Records from a data source
++++++

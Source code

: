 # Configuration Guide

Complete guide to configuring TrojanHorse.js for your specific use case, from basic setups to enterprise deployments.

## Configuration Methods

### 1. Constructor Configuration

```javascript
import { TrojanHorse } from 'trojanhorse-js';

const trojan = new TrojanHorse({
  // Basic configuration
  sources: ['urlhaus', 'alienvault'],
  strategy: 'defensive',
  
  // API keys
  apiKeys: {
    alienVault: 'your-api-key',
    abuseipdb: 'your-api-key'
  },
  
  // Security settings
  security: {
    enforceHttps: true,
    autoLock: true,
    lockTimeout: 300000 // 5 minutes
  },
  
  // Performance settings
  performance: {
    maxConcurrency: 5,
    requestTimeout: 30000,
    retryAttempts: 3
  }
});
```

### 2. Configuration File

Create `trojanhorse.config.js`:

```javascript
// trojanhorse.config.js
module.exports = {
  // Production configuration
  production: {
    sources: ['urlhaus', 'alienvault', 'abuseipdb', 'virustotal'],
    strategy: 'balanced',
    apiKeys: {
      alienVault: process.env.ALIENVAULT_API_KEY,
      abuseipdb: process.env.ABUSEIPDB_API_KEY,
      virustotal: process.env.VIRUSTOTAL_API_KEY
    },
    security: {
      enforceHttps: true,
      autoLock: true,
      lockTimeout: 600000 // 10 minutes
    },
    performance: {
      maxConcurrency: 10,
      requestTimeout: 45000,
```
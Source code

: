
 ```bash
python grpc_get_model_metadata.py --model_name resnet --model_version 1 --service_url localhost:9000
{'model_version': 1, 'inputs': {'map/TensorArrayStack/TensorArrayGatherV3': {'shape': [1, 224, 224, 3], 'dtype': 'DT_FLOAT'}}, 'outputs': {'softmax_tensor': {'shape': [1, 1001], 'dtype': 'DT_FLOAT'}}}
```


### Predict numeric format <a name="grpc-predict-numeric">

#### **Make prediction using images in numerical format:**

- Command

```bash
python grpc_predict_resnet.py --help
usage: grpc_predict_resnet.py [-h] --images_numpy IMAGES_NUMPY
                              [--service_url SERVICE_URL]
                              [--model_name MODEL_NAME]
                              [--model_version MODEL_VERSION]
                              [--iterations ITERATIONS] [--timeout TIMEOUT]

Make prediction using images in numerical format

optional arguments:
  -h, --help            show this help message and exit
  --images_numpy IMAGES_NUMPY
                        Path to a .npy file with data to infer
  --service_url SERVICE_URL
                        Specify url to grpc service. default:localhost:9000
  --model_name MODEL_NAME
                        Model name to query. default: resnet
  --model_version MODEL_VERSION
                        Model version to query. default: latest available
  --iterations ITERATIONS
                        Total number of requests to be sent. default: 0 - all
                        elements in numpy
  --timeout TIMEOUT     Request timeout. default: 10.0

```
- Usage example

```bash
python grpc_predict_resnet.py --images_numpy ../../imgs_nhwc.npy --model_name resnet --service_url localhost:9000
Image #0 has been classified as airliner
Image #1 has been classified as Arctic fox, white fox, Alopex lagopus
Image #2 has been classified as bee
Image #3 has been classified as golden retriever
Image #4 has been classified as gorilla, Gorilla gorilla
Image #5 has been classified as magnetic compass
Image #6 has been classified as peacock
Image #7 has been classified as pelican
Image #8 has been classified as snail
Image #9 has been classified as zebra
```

++++++

__What you should do__: Copy every line of the data where "query" is found.

__Task solution__:
                        Model name to query. default: resnet
                        Model version to query. default: latest available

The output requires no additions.